All this talk of shattered dreams and disillusionment over the increasingly elusive American Dream just doesn’t cut it for me, begging the question, “Why the long face?”
Is this the goal of everyone’s life? To make enough money so we can have all the material possessions one could possibly want—a house or two, a vehicle or three, the best schools, the best toys, privileges galore, endless opportunities for our children, bragging rights, a safe neighborhood, a garage full of crap that ends up being yard sale fodder and stuff with which we saddle our heirs when we die? And then count it all as admirable achievement? And then be able to tell your children that they can do the same, only better? Is this the goal, the Holy Grail of existence– fulfilling some mindless patriotic duty in the name of shallow pursuits?
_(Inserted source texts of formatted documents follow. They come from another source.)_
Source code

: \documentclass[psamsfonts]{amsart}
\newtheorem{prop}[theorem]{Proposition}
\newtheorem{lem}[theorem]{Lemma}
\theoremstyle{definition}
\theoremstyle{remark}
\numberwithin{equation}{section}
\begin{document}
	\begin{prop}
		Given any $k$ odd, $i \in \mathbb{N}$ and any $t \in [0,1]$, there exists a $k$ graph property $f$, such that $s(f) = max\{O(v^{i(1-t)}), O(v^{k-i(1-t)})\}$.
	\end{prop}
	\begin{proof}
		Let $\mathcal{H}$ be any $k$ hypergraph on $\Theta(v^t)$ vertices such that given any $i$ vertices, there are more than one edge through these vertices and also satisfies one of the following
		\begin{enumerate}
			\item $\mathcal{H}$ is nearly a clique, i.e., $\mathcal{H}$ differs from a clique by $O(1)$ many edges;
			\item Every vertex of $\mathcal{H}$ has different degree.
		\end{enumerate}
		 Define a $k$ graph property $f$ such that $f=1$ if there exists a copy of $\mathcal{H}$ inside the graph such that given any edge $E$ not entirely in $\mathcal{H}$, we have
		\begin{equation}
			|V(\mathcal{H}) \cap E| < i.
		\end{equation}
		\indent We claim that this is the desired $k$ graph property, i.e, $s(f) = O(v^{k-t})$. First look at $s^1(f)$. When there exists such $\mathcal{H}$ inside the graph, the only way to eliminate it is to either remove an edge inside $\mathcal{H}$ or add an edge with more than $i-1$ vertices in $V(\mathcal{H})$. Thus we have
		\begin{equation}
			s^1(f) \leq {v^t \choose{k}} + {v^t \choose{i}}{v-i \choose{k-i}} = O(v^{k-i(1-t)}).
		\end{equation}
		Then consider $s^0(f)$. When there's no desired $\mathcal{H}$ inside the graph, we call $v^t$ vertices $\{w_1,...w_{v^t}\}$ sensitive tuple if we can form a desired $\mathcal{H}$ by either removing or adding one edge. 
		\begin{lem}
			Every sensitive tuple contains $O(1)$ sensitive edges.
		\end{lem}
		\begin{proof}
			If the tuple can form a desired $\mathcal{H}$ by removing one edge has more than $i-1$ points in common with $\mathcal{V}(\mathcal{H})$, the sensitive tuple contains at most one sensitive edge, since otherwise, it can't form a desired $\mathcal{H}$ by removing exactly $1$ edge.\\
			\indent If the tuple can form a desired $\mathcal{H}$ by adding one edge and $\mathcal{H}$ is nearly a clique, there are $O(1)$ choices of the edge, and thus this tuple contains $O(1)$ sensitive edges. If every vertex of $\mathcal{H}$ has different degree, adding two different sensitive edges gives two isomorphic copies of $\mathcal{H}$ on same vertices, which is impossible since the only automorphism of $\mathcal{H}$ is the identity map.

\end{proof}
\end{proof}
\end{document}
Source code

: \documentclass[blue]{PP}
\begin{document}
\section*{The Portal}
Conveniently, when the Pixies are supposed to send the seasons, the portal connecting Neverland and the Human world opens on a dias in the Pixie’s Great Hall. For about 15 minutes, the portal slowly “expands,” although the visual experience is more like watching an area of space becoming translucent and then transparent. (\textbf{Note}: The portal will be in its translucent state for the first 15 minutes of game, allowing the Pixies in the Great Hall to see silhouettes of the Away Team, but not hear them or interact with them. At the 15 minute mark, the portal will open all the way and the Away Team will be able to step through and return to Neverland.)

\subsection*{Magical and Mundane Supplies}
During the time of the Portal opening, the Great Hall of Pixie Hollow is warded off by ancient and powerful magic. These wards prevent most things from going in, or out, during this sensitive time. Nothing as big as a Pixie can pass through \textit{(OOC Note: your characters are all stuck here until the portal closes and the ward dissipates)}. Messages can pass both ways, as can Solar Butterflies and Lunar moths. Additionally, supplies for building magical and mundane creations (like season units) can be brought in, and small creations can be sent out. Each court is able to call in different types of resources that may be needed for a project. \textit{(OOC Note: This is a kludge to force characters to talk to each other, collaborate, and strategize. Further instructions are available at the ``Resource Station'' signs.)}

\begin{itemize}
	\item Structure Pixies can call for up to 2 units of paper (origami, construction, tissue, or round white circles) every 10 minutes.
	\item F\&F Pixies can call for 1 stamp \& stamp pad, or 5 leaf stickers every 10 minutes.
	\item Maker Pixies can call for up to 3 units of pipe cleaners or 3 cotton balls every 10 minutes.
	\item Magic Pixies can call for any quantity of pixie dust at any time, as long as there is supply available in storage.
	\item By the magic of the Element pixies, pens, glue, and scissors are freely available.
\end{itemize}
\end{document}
Sometimes it seems we have it all wrong, that we add unnecessary weight to our shoulders by making consumption part of a contract we all must honor. We foster blindness, isolation, hubris, a lack of awareness of a bigger world and any sense of obligation beyond that to ourselves. It’s as if a good job and a house of our own are some sort of birthrights or the stuff of lofty aspiration, like success is measured in quantities and accumulation and trophies on a shelf.
It’s no wonder the world is burning. We’ve shortchanged ourselves and others, counted unsustainability as achievement, in pursuit of too much that crumbles and degrades slowly and robs the earth and fouls the air we breathe.